The ground floor of the building is conceived as an open forum, very much connected to the experience of the landscape immediately outside. The space is laid out to en- courage walking; a sense of exploration and discovery. Functional accommodation is laid out around the perimeter of the square plan to enable natural lighting and natural ventilation of the spaces. At the centre of the square plan is another square; a courtyard open to the sky and the elements. This space accords with the cultural principle of ‘leaving the middle empty’ and provides calmness and serenity at the heart of the ground floor. The open space brings daylight and fresh air to the circulation, exhibition and informal meeting spaces that are laid out adjacent to the lecture theatre, canteen and the array of learning spaces.
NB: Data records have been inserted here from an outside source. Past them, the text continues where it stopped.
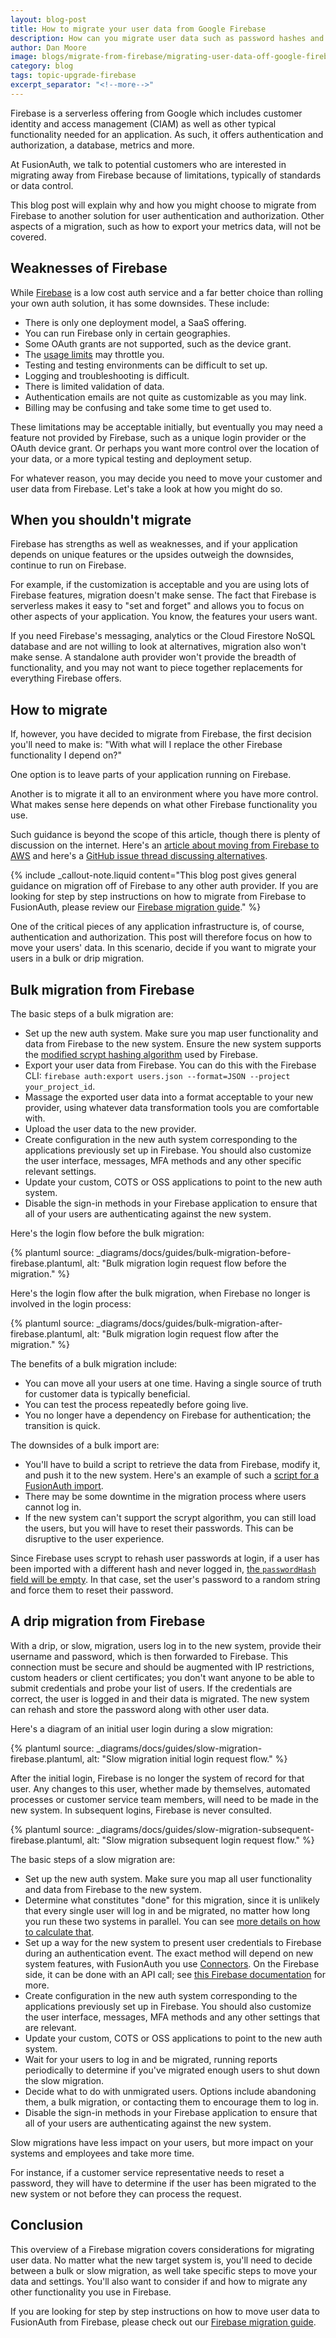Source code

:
 ```yaml
---
layout: blog-post
title: How to migrate your user data from Google Firebase
description: How can you migrate user data such as password hashes and social logins away from Google Firebase?
author: Dan Moore
image: blogs/migrate-from-firebase/migrating-user-data-off-google-firebase.png
category: blog
tags: topic-upgrade-firebase
excerpt_separator: "<!--more-->"
---
```


Firebase is a serverless offering from Google which includes customer identity and access management (CIAM) as well as other typical functionality needed for an application. As such, it offers authentication and authorization, a database, metrics and more.

At FusionAuth, we talk to potential customers who are interested in migrating away from Firebase because of limitations, typically of standards or data control.

<!--more-->

This blog post will explain why and how you might choose to migrate from Firebase to another solution for user authentication and authorization. Other aspects of a migration, such as how to export your metrics data, will not be covered.

## Weaknesses of Firebase

While [Firebase](https://firebase.google.com/) is a low cost auth service and a far better choice than rolling your own auth solution, it has some downsides. These include:

* There is only one deployment model, a SaaS offering.
* You can run Firebase only in certain geographies.
* Some OAuth grants are not supported, such as the device grant.
* The [usage limits](https://firebase.google.com/docs/auth/limits) may throttle you.
* Testing and testing environments can be difficult to set up.
* Logging and troubleshooting is difficult.
* There is limited validation of data.
* Authentication emails are not quite as customizable as you may link.
* Billing may be confusing and take some time to get used to.

These limitations may be acceptable initially, but eventually you may need a feature not provided by Firebase, such as a unique login provider or the OAuth device grant.
Or perhaps you want more control over the location of your data, or a more typical testing and deployment setup.

For whatever reason, you may decide you need to move your customer and user data from Firebase. Let's take a look at how you might do so.

## When you shouldn't migrate

Firebase has strengths as well as weaknesses, and if your application depends on unique features or the upsides outweigh the downsides, continue to run on Firebase.

For example, if the customization is acceptable and you are using lots of Firebase features, migration doesn't make sense. The fact that Firebase is serverless makes it easy to "set and forget" and allows you to focus on other aspects of your application. You know, the features your users want.

If you need Firebase's messaging, analytics or the Cloud Firestore NoSQL database and are not willing to look at alternatives, migration also won't make sense. A standalone auth provider won't provide the breadth of functionality, and you may not want to piece together replacements for everything Firebase offers. 

## How to migrate

If, however, you have decided to migrate from Firebase, the first decision you'll need to make is: "With what will I replace the other Firebase functionality I depend on?"

One option is to leave parts of your application running on Firebase. 

Another is to migrate it all to an environment where you have more control. What makes sense here depends on what other Firebase functionality you use.

Such guidance is beyond the scope of this article, though there is plenty of discussion on the internet. Here's an [article about moving from Firebase to AWS](https://aws.amazon.com/blogs/startups/migrating-your-startup-from-firebase-to-aws/) and here's a [GitHub issue thread discussing alternatives](https://github.com/WelcometoMyGarden/welcometomygarden/issues/106).

{% include _callout-note.liquid content="This blog post gives general guidance on migration off of Firebase to any other auth provider. If you are looking for step by step instructions on how to migrate from Firebase to FusionAuth, please review our [Firebase migration guide](/docs/v1/tech/migration-guide/firebase)." %}

One of the critical pieces of any application infrastructure is, of course, authentication and authorization. This post will therefore focus on how to move your users' data. In this scenario, decide if you want to migrate your users in a bulk or drip migration.

## Bulk migration from Firebase

The basic steps of a bulk migration are:

* Set up the new auth system. Make sure you map user functionality and data from Firebase to the new system. Ensure the new system supports the [modified scrypt hashing algorithm](https://firebase.google.com/docs/reference/admin/java/reference/com/google/firebase/auth/hash/Scrypt) used by Firebase.
* Export your user data from Firebase. You can do this with the Firebase CLI: `firebase auth:export users.json --format=JSON --project your_project_id`.
* Massage the exported user data into a format acceptable to your new provider, using whatever data transformation tools you are comfortable with.
* Upload the user data to the new provider. 
* Create configuration in the new auth system corresponding to the applications previously set up in Firebase. You should also customize the user interface, messages, MFA methods and any other specific relevant settings.
* Update your custom, COTS or OSS applications to point to the new auth system.
* Disable the sign-in methods in your Firebase application to ensure that all of your users are authenticating against the new system.

Here's the login flow before the bulk migration:

{% plantuml source: _diagrams/docs/guides/bulk-migration-before-firebase.plantuml, alt: "Bulk migration login request flow before the migration." %}

Here's the login flow after the bulk migration, when Firebase no longer is involved in the login process:

{% plantuml source: _diagrams/docs/guides/bulk-migration-after-firebase.plantuml, alt: "Bulk migration login request flow after the migration." %}

The benefits of a bulk migration include:

* You can move all your users at one time. Having a single source of truth for customer data is typically beneficial.
* You can test the process repeatedly before going live.
* You no longer have a dependency on Firebase for authentication; the transition is quick.

The downsides of a bulk import are:

* You'll have to build a script to retrieve the data from Firebase, modify it, and push it to the new system. Here's an example of such a [script for a FusionAuth import](https://github.com/FusionAuth/fusionauth-import-scripts/tree/master/firebase).
* There may be some downtime in the migration process where users cannot log in.
* If the new system can't support the scrypt algorithm, you can still load the users, but you will have to reset their passwords. This can be disruptive to the user experience.

Since Firebase uses scrypt to rehash user passwords at login, if a user has been imported with a different hash and never logged in, [the `passwordHash` field will be empty](https://firebase.google.com/docs/cli/auth). In that case, set the user's password to a random string and force them to reset their password.

## A drip migration from Firebase

With a drip, or slow, migration, users log in to the new system, provide their username and password, which is then forwarded to Firebase. This connection must be secure and should be augmented with IP restrictions, custom headers or client certificates; you don't want anyone to be able to submit credentials and probe your list of users. If the credentials are correct, the user is logged in and their data is migrated. The new system can rehash and store the password along with other user data.

Here's a diagram of an initial user login during a slow migration:

{% plantuml source: _diagrams/docs/guides/slow-migration-firebase.plantuml, alt: "Slow migration initial login request flow." %}

After the initial login, Firebase is no longer the system of record for that user. Any changes to this user, whether made by themselves, automated processes or customer service team members, will need to be made in the new system. In subsequent logins, Firebase is never consulted.

{% plantuml source: _diagrams/docs/guides/slow-migration-subsequent-firebase.plantuml, alt: "Slow migration subsequent login request flow." %}

The basic steps of a slow migration are:

* Set up the new auth system. Make sure you map all user functionality and data from Firebase to the new system.
* Determine what constitutes "done" for this migration, since it is unlikely that every single user will log in and be migrated, no matter how long you run these two systems in parallel. You can see [more details on how to calculate that](/docs/v1/tech/migration-guide/general#migration-timeline).
* Set up a way for the new system to present user credentials to Firebase during an authentication event. The exact method will depend on new system features, with FusionAuth you use [Connectors](/docs/v1/tech/connectors/). On the Firebase side, it can be done with an API call; see [this Firebase documentation](https://firebase.google.com/docs/reference/rest/auth#section-sign-in-email-password) for more.
* Create configuration in the new auth system corresponding to the applications previously set up in Firebase. You should also customize the user interface, messages, MFA methods and any other settings that are relevant.
* Update your custom, COTS or OSS applications to point to the new auth system.
* Wait for your users to log in and be migrated, running reports periodically to determine if you've migrated enough users to shut down the slow migration.
* Decide what to do with unmigrated users. Options include abandoning them, a bulk migration, or contacting them to encourage them to log in.
* Disable the sign-in methods in your Firebase application to ensure that all of your users are authenticating against the new system.

Slow migrations have less impact on your users, but more impact on your systems and employees and take more time.

For instance, if a customer service representative needs to reset a password, they will have to determine if the user has been migrated to the new system or not before they can process the request. 

## Conclusion

This overview of a Firebase migration covers considerations for migrating user data. No matter what the new target system is, you'll need to decide between a bulk or slow migration, as well take specific steps to move your data and settings. You'll also want to consider if and how to migrate any other functionality you use in Firebase.

If you are looking for step by step instructions on how to move user data to FusionAuth from Firebase, please check out our [Firebase migration guide](/docs/v1/tech/migration-guide/firebase).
The consequence is a series of interior spaces arranged to ensure the natural environment is always near and available. The principle of an open space at the centre of a building is common in traditional Chinese architecture. The central courtyard is typical of both secular and temple architecture and is often conceived as an open or outdoor room rather than an expansive space as more commonly found in western courtyard typologies. The proposal is influenced by Chinese courtyards and by cloisters found in western architecture, where learning and contemplation are often linked with the ritual of walking. This circulation strategy of movement around the central space is continued on the upper levels so the interior elevations of the courtyard are continually active and animated.